Investing.com - The yen held weaker in early Asia on Thursday after the Federal Reserve kept its powder dry on the timing of a rate hike.
USD/JPY changed hands at 123.48, up 0.04%, while AUD/USD changed hands at 0.7736, down 0.18%. EUR/USD traded at 1.1343, up 0.04%.
The latest Federal Reserve policy meeting ended Wednesday with language that more "decisive evidence" is needed before it starts raising interest rates.
Chairwoman Janet Yellen's remarks to reporters after the rate-setting Federal Open Market Committee left the federal funds rate near zero reaffirmed its two conditions for starting to "normalize" rates.
"Further improvement in the labor market" and becoming "reasonably confident" inflation will rise to the 2% target "over the medium term."
Yellen's other message, reinforced by downwardly revised funds rate projections, is that the path of rate hikes after liftoff will be "gradual."
In New Zealand first quarter GDP rose 0.2%, well below the 0.6% quarter-on-quarter gain seen, with the year-on-year pace now 2.6%, below the 3.0% expected.
NZD/USD dropped a sharp 1.05% to 0.6913 after the data, which stoked expectations of another rate cut in the coming quarter.
In China, May actual FDI data are due at 1000 local time (0200 GMT).
The U.S. dollar index, which measures the greenback’s strength against a trade-weighted basket of six major currencies, eased 0.01% at 94.48.
Overnight, the dollar turned moderately higher against a basket of other major currencies in choppy trade on Wednesday.
Earlier Wednesday, data showed that euro zone consumer price inflation increased by 0.3% last month, in line with expectations and unchanged from a preliminary estimate. Euro zone inflation was flat in April.
Core CPI, which excludes food, energy, alcohol, and tobacco costs rose by 0.9% in May, unchanged from an initial estimate and up from 0.9% in April.
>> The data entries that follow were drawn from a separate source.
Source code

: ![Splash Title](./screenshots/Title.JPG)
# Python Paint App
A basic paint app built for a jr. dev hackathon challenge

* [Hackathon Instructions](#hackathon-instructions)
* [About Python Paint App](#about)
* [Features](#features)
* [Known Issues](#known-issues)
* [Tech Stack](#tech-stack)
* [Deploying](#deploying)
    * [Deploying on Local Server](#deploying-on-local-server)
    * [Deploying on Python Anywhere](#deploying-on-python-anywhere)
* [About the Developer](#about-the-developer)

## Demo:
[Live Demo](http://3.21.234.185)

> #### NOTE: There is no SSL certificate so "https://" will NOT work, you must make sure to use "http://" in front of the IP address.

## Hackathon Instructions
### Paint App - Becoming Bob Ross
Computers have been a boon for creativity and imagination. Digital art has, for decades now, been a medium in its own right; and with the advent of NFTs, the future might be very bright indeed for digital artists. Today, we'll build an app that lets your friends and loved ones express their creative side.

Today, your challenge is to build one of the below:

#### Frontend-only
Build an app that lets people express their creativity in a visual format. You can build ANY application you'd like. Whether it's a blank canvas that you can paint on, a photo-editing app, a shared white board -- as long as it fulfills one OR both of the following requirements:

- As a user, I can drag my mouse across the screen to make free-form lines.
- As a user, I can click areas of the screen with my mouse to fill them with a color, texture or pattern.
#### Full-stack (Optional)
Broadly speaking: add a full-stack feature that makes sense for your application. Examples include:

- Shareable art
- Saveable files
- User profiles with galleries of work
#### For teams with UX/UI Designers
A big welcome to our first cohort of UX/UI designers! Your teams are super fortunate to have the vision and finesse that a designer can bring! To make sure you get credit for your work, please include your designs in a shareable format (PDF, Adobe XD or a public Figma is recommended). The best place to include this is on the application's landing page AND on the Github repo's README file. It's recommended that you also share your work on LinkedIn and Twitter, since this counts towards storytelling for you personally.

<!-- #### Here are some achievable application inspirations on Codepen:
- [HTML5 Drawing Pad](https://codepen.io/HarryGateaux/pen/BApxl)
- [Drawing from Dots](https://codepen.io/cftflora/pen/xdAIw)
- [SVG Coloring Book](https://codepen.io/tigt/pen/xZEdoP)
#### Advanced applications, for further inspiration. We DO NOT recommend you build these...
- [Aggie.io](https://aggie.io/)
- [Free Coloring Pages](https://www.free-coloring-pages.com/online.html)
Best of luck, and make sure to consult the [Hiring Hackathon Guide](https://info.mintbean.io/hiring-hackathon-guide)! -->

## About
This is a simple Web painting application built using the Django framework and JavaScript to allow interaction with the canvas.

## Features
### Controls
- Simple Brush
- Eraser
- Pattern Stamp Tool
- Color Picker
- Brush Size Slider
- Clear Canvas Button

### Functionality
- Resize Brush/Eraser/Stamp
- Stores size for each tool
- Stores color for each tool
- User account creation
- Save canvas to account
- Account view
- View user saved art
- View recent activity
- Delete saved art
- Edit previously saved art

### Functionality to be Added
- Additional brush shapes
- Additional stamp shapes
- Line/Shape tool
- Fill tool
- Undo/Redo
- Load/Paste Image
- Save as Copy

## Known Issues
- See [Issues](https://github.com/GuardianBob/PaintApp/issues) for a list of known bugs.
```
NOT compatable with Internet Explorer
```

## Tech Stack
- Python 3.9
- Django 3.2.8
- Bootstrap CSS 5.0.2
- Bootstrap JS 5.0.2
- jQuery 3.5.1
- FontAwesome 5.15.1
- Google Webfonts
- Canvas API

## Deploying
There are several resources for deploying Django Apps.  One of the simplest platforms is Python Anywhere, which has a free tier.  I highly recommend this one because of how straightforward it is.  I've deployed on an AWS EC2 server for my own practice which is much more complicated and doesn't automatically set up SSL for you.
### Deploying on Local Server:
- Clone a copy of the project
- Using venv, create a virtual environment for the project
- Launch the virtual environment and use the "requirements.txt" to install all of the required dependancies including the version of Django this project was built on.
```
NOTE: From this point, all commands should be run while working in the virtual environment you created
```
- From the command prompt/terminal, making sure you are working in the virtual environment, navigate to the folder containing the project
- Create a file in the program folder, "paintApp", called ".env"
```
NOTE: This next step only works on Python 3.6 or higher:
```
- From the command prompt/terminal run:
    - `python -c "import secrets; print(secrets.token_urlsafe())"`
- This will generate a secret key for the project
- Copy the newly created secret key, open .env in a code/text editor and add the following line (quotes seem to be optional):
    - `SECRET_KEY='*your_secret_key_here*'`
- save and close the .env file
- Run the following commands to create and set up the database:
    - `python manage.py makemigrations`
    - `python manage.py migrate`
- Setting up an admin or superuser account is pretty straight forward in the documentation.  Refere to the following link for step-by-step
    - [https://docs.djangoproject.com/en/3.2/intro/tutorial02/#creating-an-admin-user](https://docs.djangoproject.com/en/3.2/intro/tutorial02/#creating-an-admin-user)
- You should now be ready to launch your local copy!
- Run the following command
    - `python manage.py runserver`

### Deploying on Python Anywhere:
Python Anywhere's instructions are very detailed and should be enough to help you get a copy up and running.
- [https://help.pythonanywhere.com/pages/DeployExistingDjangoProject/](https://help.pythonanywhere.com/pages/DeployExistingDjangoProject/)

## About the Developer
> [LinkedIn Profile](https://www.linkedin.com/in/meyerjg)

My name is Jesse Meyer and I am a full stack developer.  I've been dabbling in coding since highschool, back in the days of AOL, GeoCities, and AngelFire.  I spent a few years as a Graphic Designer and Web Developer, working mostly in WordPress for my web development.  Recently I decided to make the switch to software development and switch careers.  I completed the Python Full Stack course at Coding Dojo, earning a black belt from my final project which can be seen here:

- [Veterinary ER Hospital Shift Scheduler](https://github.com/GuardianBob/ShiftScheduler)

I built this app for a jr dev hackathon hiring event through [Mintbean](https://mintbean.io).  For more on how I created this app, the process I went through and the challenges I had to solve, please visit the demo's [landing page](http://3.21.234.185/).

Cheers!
But the euro's gains were held in check as concerns over the approaching deadline for Greece’s repayments to the International Monetary Fund persisted.
Europe wants Greece to make spending cuts worth €2 billion in order to secure a deal that will unlock additional funds before its bailout expires at the end of June and it must repay €1.6 billion to the IMF.
A default by Greece could lead to the country’s exit from the euro area.